> _What is being asked_:
Please copy every line from the records below that contains the string "微程序控制器的工作原理".

> _Input data_:
_ _ _

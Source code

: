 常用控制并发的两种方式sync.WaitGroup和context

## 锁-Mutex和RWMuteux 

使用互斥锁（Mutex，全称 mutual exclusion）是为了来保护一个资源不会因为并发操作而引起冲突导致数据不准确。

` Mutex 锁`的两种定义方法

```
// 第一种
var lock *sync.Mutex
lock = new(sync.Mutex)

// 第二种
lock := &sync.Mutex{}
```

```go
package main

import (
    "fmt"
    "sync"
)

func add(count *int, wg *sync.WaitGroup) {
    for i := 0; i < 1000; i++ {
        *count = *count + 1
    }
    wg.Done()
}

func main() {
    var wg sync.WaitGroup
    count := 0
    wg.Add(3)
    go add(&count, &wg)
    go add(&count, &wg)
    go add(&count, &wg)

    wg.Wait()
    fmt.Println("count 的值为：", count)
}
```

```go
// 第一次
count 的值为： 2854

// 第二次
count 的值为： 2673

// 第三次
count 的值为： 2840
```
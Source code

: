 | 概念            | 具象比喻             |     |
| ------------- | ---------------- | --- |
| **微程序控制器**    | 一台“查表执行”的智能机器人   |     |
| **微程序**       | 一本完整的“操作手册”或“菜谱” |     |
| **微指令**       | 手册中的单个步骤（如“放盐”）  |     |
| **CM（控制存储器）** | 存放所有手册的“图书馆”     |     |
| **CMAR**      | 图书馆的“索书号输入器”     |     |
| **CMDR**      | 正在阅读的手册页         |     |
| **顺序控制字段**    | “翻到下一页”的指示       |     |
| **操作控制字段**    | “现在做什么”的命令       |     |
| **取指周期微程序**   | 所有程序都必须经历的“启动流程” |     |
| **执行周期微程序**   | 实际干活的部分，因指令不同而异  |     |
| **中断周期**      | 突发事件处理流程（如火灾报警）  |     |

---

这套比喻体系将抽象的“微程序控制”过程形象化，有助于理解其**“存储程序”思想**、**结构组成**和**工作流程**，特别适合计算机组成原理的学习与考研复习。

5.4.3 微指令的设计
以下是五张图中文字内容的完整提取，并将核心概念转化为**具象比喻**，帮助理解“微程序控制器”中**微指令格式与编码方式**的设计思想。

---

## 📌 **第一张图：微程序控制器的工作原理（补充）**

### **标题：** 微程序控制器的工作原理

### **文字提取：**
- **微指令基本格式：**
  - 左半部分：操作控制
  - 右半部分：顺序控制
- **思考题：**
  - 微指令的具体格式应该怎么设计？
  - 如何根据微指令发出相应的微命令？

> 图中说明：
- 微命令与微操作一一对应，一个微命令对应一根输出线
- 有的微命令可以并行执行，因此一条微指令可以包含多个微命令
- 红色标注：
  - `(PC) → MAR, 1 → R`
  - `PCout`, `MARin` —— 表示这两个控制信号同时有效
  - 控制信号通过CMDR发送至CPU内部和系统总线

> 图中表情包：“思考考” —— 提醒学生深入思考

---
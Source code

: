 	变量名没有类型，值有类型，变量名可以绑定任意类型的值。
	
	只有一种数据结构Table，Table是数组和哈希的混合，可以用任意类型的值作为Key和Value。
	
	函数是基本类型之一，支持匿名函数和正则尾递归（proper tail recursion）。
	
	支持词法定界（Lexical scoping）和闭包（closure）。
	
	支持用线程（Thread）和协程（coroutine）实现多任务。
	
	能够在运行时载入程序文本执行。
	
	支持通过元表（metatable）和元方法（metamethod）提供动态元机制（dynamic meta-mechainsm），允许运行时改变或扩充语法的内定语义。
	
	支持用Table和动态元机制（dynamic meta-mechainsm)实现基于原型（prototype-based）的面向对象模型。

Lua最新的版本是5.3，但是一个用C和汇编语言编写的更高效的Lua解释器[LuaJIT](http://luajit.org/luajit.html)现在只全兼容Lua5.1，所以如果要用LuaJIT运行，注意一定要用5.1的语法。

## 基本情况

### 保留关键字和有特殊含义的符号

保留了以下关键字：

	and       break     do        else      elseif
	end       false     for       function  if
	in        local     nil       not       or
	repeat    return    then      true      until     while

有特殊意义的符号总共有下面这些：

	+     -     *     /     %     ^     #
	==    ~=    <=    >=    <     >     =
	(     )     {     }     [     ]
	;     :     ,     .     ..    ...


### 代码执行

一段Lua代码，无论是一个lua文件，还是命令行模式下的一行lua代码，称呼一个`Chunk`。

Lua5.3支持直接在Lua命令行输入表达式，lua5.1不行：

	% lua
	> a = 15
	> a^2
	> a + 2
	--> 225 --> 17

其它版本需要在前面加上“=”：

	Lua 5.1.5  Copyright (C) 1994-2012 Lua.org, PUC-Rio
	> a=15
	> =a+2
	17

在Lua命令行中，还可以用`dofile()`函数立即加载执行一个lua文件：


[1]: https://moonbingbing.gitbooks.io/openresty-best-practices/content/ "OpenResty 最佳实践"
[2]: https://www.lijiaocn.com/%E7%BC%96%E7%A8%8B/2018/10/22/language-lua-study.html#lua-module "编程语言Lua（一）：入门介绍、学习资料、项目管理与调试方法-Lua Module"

_ _ _

> _Completed task_:
## 📌 **第一张图：微程序控制器的工作原理（补充）**
### **标题：** 微程序控制器的工作原理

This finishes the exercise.